(Plain-text document sources)
***

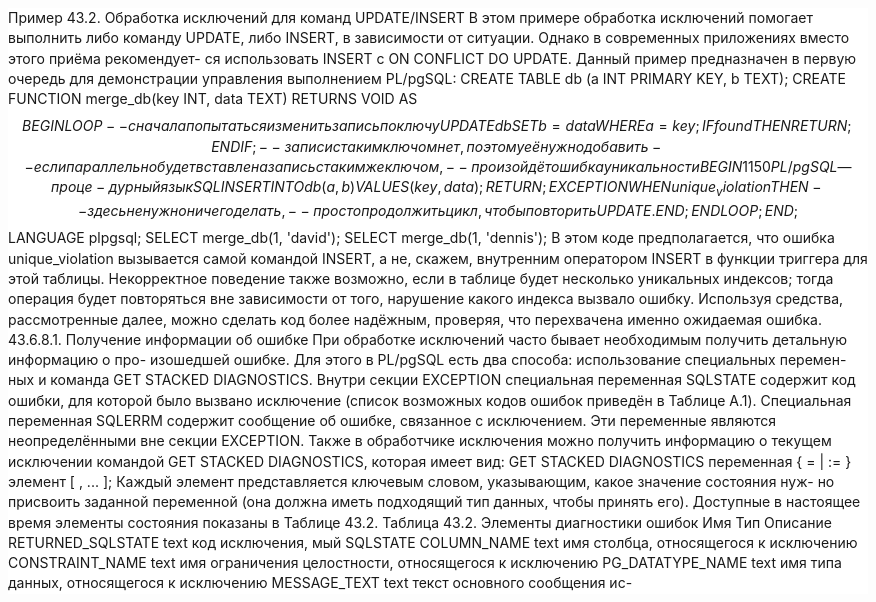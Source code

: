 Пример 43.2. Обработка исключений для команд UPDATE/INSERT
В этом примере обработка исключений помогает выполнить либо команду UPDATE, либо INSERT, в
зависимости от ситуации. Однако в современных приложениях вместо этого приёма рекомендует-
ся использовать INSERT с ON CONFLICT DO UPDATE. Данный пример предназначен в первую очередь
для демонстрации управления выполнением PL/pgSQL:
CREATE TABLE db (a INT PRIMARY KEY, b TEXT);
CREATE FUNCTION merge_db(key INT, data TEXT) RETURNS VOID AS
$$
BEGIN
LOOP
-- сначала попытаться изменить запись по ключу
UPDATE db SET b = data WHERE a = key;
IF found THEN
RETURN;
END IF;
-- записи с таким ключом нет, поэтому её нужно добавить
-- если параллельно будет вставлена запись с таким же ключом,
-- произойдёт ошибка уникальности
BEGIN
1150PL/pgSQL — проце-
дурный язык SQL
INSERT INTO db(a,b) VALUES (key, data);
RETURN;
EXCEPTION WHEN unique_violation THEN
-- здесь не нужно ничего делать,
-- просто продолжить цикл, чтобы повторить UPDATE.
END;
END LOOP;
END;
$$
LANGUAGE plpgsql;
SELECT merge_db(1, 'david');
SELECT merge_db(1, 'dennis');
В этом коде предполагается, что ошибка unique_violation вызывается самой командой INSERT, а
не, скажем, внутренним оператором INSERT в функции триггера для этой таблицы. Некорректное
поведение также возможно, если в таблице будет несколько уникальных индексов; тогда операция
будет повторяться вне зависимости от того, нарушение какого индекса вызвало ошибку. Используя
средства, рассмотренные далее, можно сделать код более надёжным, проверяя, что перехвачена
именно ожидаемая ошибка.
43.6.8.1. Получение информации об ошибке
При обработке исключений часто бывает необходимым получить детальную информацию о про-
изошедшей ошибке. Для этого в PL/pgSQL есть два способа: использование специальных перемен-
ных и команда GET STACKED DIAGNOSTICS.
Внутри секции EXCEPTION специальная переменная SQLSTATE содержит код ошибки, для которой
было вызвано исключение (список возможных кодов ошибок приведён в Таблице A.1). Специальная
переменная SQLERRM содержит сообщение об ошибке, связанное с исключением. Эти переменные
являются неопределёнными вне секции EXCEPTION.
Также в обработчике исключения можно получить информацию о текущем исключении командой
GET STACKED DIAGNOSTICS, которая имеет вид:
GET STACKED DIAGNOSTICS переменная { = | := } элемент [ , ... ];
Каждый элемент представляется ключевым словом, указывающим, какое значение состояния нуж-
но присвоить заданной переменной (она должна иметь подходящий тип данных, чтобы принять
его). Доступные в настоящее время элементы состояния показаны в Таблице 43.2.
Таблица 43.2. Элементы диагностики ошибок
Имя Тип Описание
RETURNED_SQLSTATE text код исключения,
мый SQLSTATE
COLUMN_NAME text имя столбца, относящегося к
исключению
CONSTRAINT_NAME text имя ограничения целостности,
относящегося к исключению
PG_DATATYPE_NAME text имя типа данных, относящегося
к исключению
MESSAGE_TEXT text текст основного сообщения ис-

***

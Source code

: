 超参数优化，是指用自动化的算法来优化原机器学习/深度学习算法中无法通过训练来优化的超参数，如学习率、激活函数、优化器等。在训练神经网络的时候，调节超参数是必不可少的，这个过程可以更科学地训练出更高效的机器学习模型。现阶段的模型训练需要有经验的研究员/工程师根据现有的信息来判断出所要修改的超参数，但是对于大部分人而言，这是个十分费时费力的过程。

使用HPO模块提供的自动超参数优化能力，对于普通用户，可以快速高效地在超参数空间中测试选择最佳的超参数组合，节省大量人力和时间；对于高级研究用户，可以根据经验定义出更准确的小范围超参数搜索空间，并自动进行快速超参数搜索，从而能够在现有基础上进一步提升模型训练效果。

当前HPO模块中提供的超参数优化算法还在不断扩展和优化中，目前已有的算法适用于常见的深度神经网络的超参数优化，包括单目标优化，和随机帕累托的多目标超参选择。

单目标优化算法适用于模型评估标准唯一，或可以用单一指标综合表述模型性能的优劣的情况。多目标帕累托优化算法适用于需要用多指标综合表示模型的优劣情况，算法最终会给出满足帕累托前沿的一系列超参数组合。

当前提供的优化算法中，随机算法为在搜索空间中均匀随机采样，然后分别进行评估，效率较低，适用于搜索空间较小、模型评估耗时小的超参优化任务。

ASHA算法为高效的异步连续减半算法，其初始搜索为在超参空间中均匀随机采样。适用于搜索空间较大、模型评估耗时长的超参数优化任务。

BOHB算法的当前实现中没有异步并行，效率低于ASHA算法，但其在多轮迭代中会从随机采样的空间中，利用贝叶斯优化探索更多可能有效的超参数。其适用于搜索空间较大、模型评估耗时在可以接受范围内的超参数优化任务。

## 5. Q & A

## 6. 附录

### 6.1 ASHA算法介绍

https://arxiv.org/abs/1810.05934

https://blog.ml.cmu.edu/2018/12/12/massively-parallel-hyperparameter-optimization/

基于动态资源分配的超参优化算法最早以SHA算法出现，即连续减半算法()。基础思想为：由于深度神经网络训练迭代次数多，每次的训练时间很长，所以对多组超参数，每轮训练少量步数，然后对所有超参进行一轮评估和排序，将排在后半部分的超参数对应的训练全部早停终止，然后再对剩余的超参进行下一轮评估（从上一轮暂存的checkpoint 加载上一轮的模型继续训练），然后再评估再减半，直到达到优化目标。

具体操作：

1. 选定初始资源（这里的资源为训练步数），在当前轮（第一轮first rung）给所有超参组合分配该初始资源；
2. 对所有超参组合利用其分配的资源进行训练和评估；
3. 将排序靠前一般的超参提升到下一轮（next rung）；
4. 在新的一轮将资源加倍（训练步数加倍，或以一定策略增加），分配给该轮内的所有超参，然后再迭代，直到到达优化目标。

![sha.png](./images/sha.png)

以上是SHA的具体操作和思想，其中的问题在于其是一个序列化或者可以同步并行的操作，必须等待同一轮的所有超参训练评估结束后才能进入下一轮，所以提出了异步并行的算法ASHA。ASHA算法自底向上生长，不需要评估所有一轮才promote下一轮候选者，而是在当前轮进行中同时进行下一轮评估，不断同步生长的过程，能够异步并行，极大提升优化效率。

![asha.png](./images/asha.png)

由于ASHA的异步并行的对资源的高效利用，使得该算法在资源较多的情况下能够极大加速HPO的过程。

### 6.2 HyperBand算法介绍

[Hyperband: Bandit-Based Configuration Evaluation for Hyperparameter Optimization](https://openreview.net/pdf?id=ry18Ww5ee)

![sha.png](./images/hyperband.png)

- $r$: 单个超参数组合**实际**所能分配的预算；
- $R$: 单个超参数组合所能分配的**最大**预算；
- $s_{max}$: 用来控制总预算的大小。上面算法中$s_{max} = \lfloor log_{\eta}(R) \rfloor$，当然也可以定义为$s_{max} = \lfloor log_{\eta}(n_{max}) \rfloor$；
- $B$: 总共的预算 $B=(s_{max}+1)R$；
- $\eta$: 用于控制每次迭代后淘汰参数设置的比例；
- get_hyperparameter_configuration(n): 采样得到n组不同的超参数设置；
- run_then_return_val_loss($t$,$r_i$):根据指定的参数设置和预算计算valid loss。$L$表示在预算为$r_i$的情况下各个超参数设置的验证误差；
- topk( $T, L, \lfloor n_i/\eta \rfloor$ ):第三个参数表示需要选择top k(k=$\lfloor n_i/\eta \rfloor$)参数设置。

***

- [What needs to be done] A word-for-word copy of the lines above from the one with "мый SQLSTATE" through the one with "MESSAGE_TEXT text текст", inclusive, is the only output wanted.

- [Response box]
мый SQLSTATE
COLUMN_NAME text имя столбца, относящегося к
исключению
CONSTRAINT_NAME text имя ограничения целостности,
относящегося к исключению
PG_DATATYPE_NAME text имя типа данных, относящегося
к исключению
MESSAGE_TEXT text текст основного сообщения ис-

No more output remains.